- WHAT IS EXPECTED: Since the pictures are not wanted, copy only the text of every record exactly.
------ GIVEN RECORDS
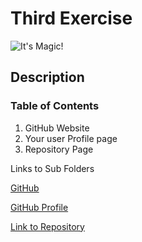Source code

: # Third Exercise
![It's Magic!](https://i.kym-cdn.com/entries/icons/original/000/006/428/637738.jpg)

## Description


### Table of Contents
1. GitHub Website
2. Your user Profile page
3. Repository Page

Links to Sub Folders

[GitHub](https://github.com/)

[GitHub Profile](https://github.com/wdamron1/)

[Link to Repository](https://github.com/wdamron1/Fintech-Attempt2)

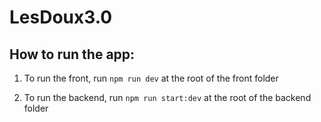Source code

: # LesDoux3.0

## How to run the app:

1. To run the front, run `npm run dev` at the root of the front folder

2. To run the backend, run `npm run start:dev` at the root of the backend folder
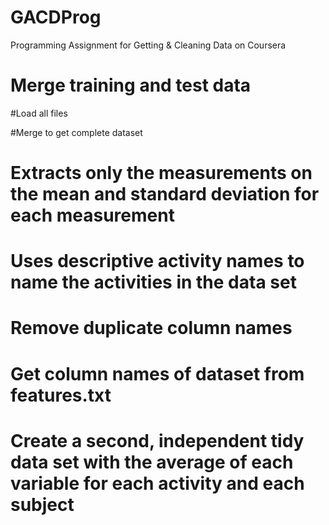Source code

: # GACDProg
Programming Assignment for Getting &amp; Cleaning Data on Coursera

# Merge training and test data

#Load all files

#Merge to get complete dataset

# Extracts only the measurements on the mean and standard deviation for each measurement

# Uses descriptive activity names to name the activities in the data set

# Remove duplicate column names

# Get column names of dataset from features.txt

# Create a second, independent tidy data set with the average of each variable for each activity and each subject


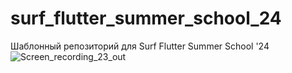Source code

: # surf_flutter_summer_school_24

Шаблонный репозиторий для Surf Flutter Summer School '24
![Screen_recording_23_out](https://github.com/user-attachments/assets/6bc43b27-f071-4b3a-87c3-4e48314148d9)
------------
- ANSWER SECTION:
Source code

: # Third Exercise
![It's Magic!](https://i.kym-cdn.com/entries/icons/original/000/006/428/637738.jpg)

## Description


### Table of Contents
1. GitHub Website
2. Your user Profile page
3. Repository Page

Links to Sub Folders

[GitHub](https://github.com/)

[GitHub Profile](https://github.com/wdamron1/)

[Link to Repository](https://github.com/wdamron1/Fintech-Attempt2)

Source code

: # LesDoux3.0

## How to run the app:

1. To run the front, run `npm run dev` at the root of the front folder

2. To run the backend, run `npm run start:dev` at the root of the backend folder
Source code

: # GACDProg
Programming Assignment for Getting &amp; Cleaning Data on Coursera

# Merge training and test data

#Load all files

#Merge to get complete dataset

# Extracts only the measurements on the mean and standard deviation for each measurement

# Uses descriptive activity names to name the activities in the data set

# Remove duplicate column names

# Get column names of dataset from features.txt

# Create a second, independent tidy data set with the average of each variable for each activity and each subject


Source code

: # surf_flutter_summer_school_24

Шаблонный репозиторий для Surf Flutter Summer School '24
![Screen_recording_23_out](https://github.com/user-attachments/assets/6bc43b27-f071-4b3a-87c3-4e48314148d9)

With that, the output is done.